I have at this time the following:
Paramoth crystals and moth balls
Systemic spray that kills about anything on contact.
Ant bait traps. The kind that they take some back and it kills the nest.
Normal "raid" type bug spray.

I do not want to move the apiary location. Just eliminate the ants. Is there something else that would work. I heard about boric acid but didn't know if that would work on a actual ant mound type home. Plus I don't have any.

This will make me happy the next time I have a few common ants under the cover.

Please direct me. Thanks.


----------



## Michael Bush (Aug 2, 2002)

My favorite is a can of Bugler or Top Tobbaco. Just bury the ant hill in it. Otherwise, move the hive over, take a shovel and a hose and dig and stir to the bottom of the ant hill while dousing with water until the whole colony is liquid mud.


----------



## BjornBee (Feb 7, 2003)

What is bugler or top tobbaco? Never heard of it.
The hose thing is out unless I carry the water since its in the middle of an orchard.
Thanks.


----------



## Michael Bush (Aug 2, 2002)

Bugler and Top are brand names of cheap tobacco for rolling cigarettes.


----------



## Robert Brenchley (Apr 23, 2000)

You can make a very effective instecticide by steeping tobacco in water, giving a nicotine solution. Its highly poisonous; people used to die regularly as a result of using it, so home-made insecticide was eventually banned in the UK. An infusion of rhubarb leaves would also work well. Otherwise, you could mix a little borax with jam, and put it on top of the nest, covered up for obvious reasons.


----------



## Michael Bush (Aug 2, 2002)

>You can make a very effective instecticide by steeping tobacco in water, giving a nicotine solution. Its highly poisonous; people used to die regularly as a result of using it, so home-made insecticide was eventually banned in the UK. 

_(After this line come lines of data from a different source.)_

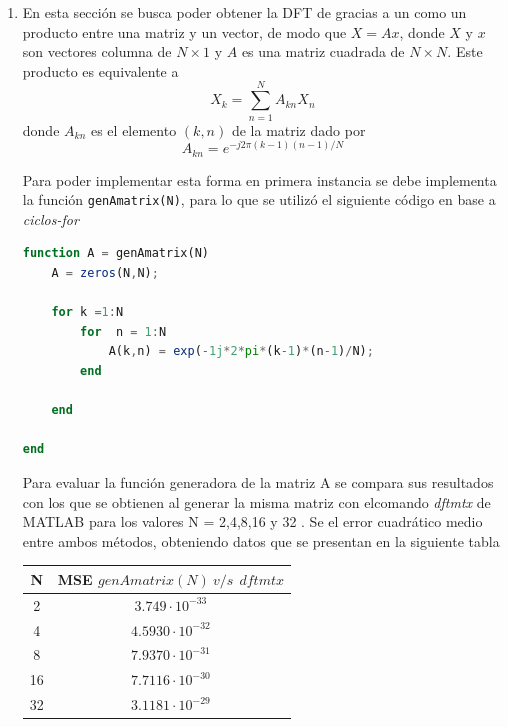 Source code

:   \begin{enumerate}
      \item En esta sección se busca poder obtener la DFT de gracias a un  como un producto entre una matriz y un vector, de modo que $X = Ax$, donde $X$ y $x$ son vectores columna de $N\times1$ y $A$ es una matriz cuadrada de $N\times N$. Este producto es equivalente a $$X_k = \sum_{n=1}^{N}A_{k n}X_n$$
      donde $A_{k n}$ es el elemento $(k, n)$ de la matriz dado por 
      $$A_{k n} =e^{-j 2 \pi (k-1)(n-1)/N}$$
      
      Para poder implementar esta forma en primera instancia se debe implementa la función \texttt{genAmatrix(N)}, para lo que se utilizó el siguiente código en base a \textit{ciclos-for}
      
      \begin{lstlisting}[language = octave]
function A = genAmatrix(N)
    A = zeros(N,N);
    
    for k =1:N
        for  n = 1:N
            A(k,n) = exp(-1j*2*pi*(k-1)*(n-1)/N);
        end
        
    end
    
end

      \end{lstlisting}

  
  
  Para evaluar la función generadora de la matriz A se compara sus resultados con los que se obtienen al generar la misma matriz con elcomando \textit{dftmtx} de MATLAB para los valores N = 2,4,8,16 y  32 . Se  el error cuadrático medio entre ambos métodos, obteniendo datos que se presentan en la siguiente tabla
  
  
  
 \begin{table}[H]
        \centering
        \begin{tabular}{|c|c|}
        \hline
         N    & MSE $genAmatrix(N) ~ v/s~~ dftmtx$  \\
         \hline
         2  & $ 3.749\cdot 10^{-33}$ \\
         \hline
        4  &   $4.5930\cdot 10^{-32}$ \\
         \hline
        8  & $7.9370\cdot 10^{-31} $\\
         \hline
        
         16&    $7.7116\cdot 10^{-30} $\\
         \hline
         
         32&    $ 3.1181\cdot 10^{-29} $\\
         \hline




\end{tabular}
\end{table}
\end{enumerate}
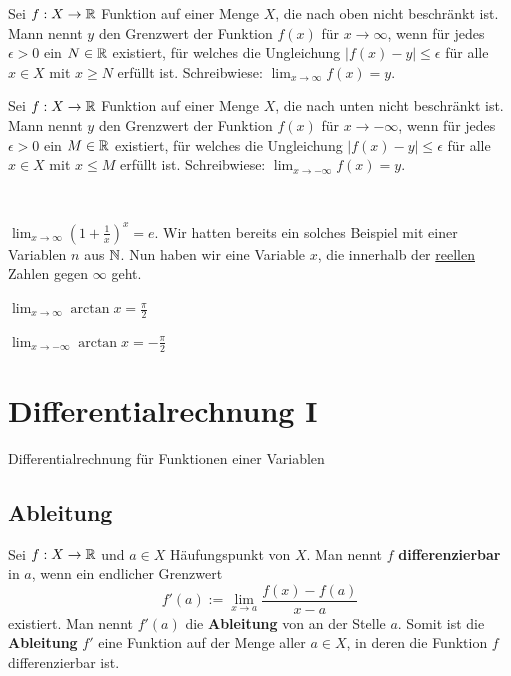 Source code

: \begin{defn}
	Sei $f : X \to \mathbb{R}$ Funktion auf einer Menge $X$, die nach oben nicht beschränkt ist. Mann nennt 
	$y$ den Grenzwert der Funktion $f(x)$ für $x \to \infty$, wenn für jedes $\epsilon>0$ ein $N \in \mathbb{R}$ existiert, für welches die Ungleichung $|f(x) - y| \le \epsilon$ für alle $x \in X$ mit $x \ge N$ erfüllt ist. Schreibwiese: $\lim_{x \to \infty} f(x) = y$. 
\end{defn} 

\begin{defn}
	Sei $f : X \to \mathbb{R}$ Funktion auf einer Menge $X$, die nach unten nicht beschränkt ist. Mann nennt 
	$y$ den Grenzwert der Funktion $f(x)$ für $x \to -\infty$, wenn für jedes $\epsilon>0$ ein $M \in \mathbb{R}$ existiert, für welches die Ungleichung $|f(x) - y| \le \epsilon$ für alle $x \in X$ mit $x \le M$ erfüllt ist. Schreibwiese: $\lim_{x \to -\infty} f(x) = y$. 
\end{defn} 

\begin{bsp} { \ } 
	\begin{enuma}
		\item $\lim_{x \to \infty} \left( 1 + \frac{1}{x} \right)^x = e$. Wir hatten bereits ein solches Beispiel mit einer Variablen $n$ aus $\mathbb{N}$. Nun haben wir eine Variable $x$, die innerhalb der \underline{reellen} Zahlen gegen $\infty$ geht. 
		\item $\lim_{x \to \infty} \arctan x  = \frac{\pi}{2}$ 
		\item $\lim_{x \to -\infty} \arctan x  = - \frac{\pi}{2}$ 
	\end{enuma} 
\end{bsp} 


\chapter{Differentialrechnung I}

Differentialrechnung für Funktionen einer Variablen

\section{Ableitung} 

\begin{defn}[Ableitung] 
	Sei $f : X \to \mathbb{R}$ und $a \in X$ Häufungspunkt von $X$. Man nennt $f$ \textbf{differenzierbar} in $a$, wenn ein endlicher Grenzwert
	\[
		f'(a) := \lim_{x \to a} \frac{f(x)-f(a)}{x-a}
	\]
	existiert. Man nennt $f'(a)$ die \textbf{Ableitung} von an der Stelle $a$. Somit ist die \textbf{Ableitung} $f'$ eine Funktion auf der Menge aller $a \in X$, in deren die Funktion $f$ differenzierbar ist. 
\end{defn} 

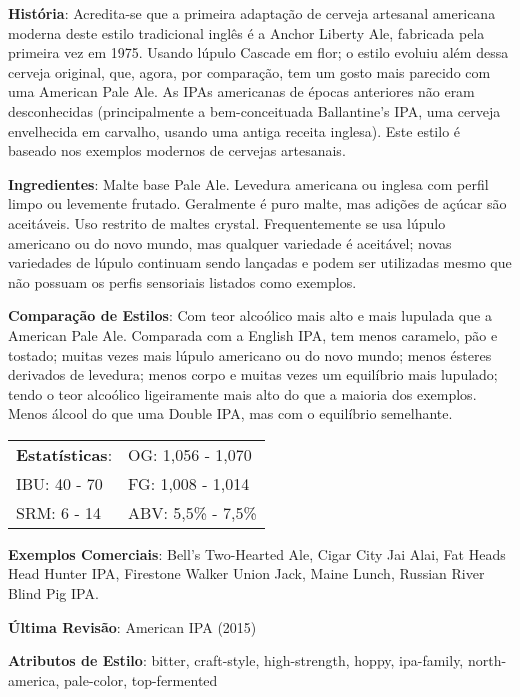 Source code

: \textbf{História}: Acredita-se que a primeira adaptação de cerveja artesanal americana moderna deste estilo tradicional inglês é a Anchor Liberty Ale, fabricada pela primeira vez em 1975. Usando lúpulo Cascade em flor; o estilo evoluiu além dessa cerveja original, que, agora, por comparação, tem um gosto mais parecido com uma American Pale Ale. As IPAs americanas de épocas anteriores não eram desconhecidas (principalmente a bem-conceituada Ballantine's IPA, uma cerveja envelhecida em carvalho, usando uma antiga receita inglesa). Este estilo é baseado nos exemplos modernos de cervejas artesanais.

\textbf{Ingredientes}: Malte base Pale Ale. Levedura americana ou inglesa com perfil limpo ou levemente frutado. Geralmente é puro malte, mas adições de açúcar são aceitáveis. Uso restrito de maltes crystal. Frequentemente se usa lúpulo americano ou do novo mundo, mas qualquer variedade é aceitável; novas variedades de lúpulo continuam sendo lançadas e podem ser utilizadas mesmo que não possuam os perfis sensoriais listados como exemplos.

\textbf{Comparação de Estilos}: Com teor alcoólico mais alto e mais lupulada que a American Pale Ale. Comparada com a English IPA, tem menos caramelo, pão e tostado; muitas vezes mais lúpulo americano ou do novo mundo; menos ésteres derivados de levedura; menos corpo e muitas vezes um equilíbrio mais lupulado; tendo o teor alcoólico ligeiramente mais alto do que a maioria dos exemplos. Menos álcool do que uma Double IPA, mas com o equilíbrio semelhante.

\begin{tabular}{@{}p{35mm}p{35mm}@{}}
  \textbf{Estatísticas}: & OG: 1,056 - 1,070 \\
  IBU: 40 - 70  & FG: 1,008 - 1,014 \\
  SRM: 6 - 14  & ABV: 5,5\% - 7,5\%
\end{tabular}

\textbf{Exemplos Comerciais}: Bell's Two-Hearted Ale, Cigar City Jai Alai, Fat Heads Head Hunter IPA, Firestone Walker Union Jack, Maine Lunch, Russian River Blind Pig IPA.

\textbf{Última Revisão}: American IPA (2015)

\textbf{Atributos de Estilo}: bitter, craft-style, high-strength, hoppy, ipa-family, north-america, pale-color, top-fermented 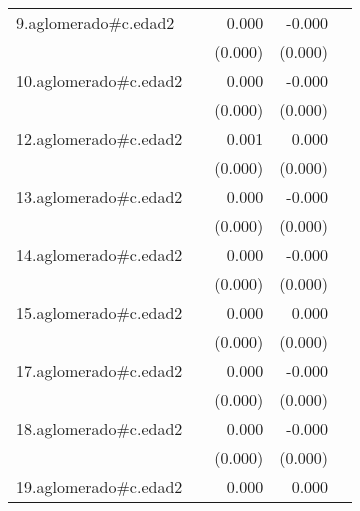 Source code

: {\begin{longtable}{l*{4}{D{.}{.}{-1}}}
\addlinespace
9.aglomerado#c.edad2&                     &       0.000\sym{***}&      -0.000\sym{*}  &                     \\
            &                     &     (0.000)         &     (0.000)         &                     \\
\addlinespace
10.aglomerado#c.edad2&                     &       0.000\sym{**} &      -0.000         &                     \\
            &                     &     (0.000)         &     (0.000)         &                     \\
\addlinespace
12.aglomerado#c.edad2&                     &       0.001\sym{***}&       0.000\sym{*}  &                     \\
            &                     &     (0.000)         &     (0.000)         &                     \\
\addlinespace
13.aglomerado#c.edad2&                     &       0.000\sym{***}&      -0.000         &                     \\
            &                     &     (0.000)         &     (0.000)         &                     \\
\addlinespace
14.aglomerado#c.edad2&                     &       0.000\sym{*}  &      -0.000\sym{***}&                     \\
            &                     &     (0.000)         &     (0.000)         &                     \\
\addlinespace
15.aglomerado#c.edad2&                     &       0.000         &       0.000         &                     \\
            &                     &     (0.000)         &     (0.000)         &                     \\
\addlinespace
17.aglomerado#c.edad2&                     &       0.000\sym{**} &      -0.000         &                     \\
            &                     &     (0.000)         &     (0.000)         &                     \\
\addlinespace
18.aglomerado#c.edad2&                     &       0.000         &      -0.000         &                     \\
            &                     &     (0.000)         &     (0.000)         &                     \\
\addlinespace
19.aglomerado#c.edad2&                     &       0.000\sym{***}&       0.000         &                     \\

\end{longtable}}

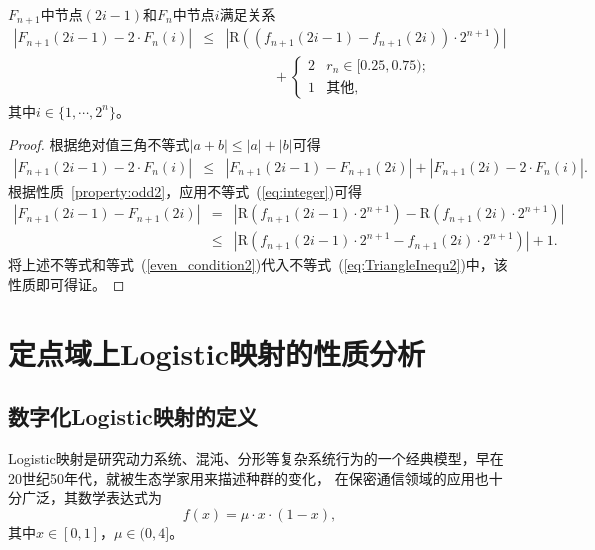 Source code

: \begin{Property}
\label{property:odd2}
$F_{n+1}$中节点$(2i-1)$和$F_{n}$中节点$i$满足关系
\begin{eqnarray}
\left|F_{n+1}(2i-1)-2\cdot F_{n}(i)\right|
& \le &    \left|\mathrm{R}\left( (f_{n+1}(2i-1)
                    -f_{n+1}(2i))\cdot 2^{n+1} \right)\right|\nonumber\\
&     &    \hspace{1cm}
\quad+\begin{cases}
2  & r_n\in [0.25, 0.75);\\
1  & \text{其他},
\end{cases}
\end{eqnarray}
其中$i\in \{1, \cdots, 2^n\}$。
\end{Property}
\begin{proof}
根据绝对值三角不等式$|a+b|\le |a|+|b|$可得
\begin{eqnarray}
\left|F_{n+1}(2i\!-\!1)\!-\!2\cdot F_n(i)\right|
& \le &   \left|F_{n+1}(2i\!-\!1)\!-\!F_{n+1}(2i)\right|\!+\!|F_{n+1}(2i)\!-\!2\cdot F_n(i)|.
\label{eq:TriangleInequ2}
\end{eqnarray}
根据性质~\ref{property:odd2}，应用不等式~(\ref{eq:integer})可得
\begin{eqnarray}
\left|F_{n+1}(2i\!-\!1)\!-\!F_{n+1}(2i)\right|
& =   &  \left| \mathrm{R}\left(f_{n+1}(2i\!-\!1)\cdot 2^{n+1}\right)
                \!-\!\mathrm{R}\left(f_{n+1}(2i)\cdot 2^{n+1}\right) \right| \nonumber \\
& \le &  \left| \mathrm{R}\left(f_{n+1}(2i\!-\!1)\cdot 2^{n+1}
                \!-\!f_{n+1}(2i)\cdot 2^{n+1}\right) \right| \!+\!1.  \label{uppound}
\end{eqnarray}
将上述不等式和等式~(\ref{even_condition2})代入不等式~(\ref{eq:TriangleInequ2})中，该性质即可得证。\qedsymbol
\end{proof}

\section{定点域上Logistic映射的性质分析}

\subsection{数字化Logistic映射的定义}

Logistic映射是研究动力系统、混沌、分形等复杂系统行为的一个经典模型，早在20世纪50年代，就被生态学家用来描述种群的变化，
在保密通信领域的应用也十分广泛，其数学表达式为
\begin{equation}
f(x)=\mu\cdot x\cdot (1-x),
\label{eq:logistic}
\end{equation}
其中$x\in [0,1]$，$\mu\in (0,4]$。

Much safer to put the tobacco on dry and maybe wet it aftwards so it will stick together and not blow away. Or put some plastic on it with some rocks so it won't blow away.


----------



## dragonfly (Jun 18, 2002)

Orange oil 2 tbsp and molasses 2 tsp mixed in a gallon of water and poured over the mound as a drench will also kill ants, fast. I have an ant bait called "Come and Get It" that works great, but takes a day or two. It does the trick on fire ants, so I suppose it may kill other ants also. You just sprinkle it over the mound and around the perimeter. The ants take it into the mound and it wipes the ants out.


----------



## ikeepbees (Mar 8, 2003)

Or leave the ants alone and see if they actually do any real damage to the colony. Only way to find out! And maybe they will feed on SHB pupae.

------------------
Rob Koss


----------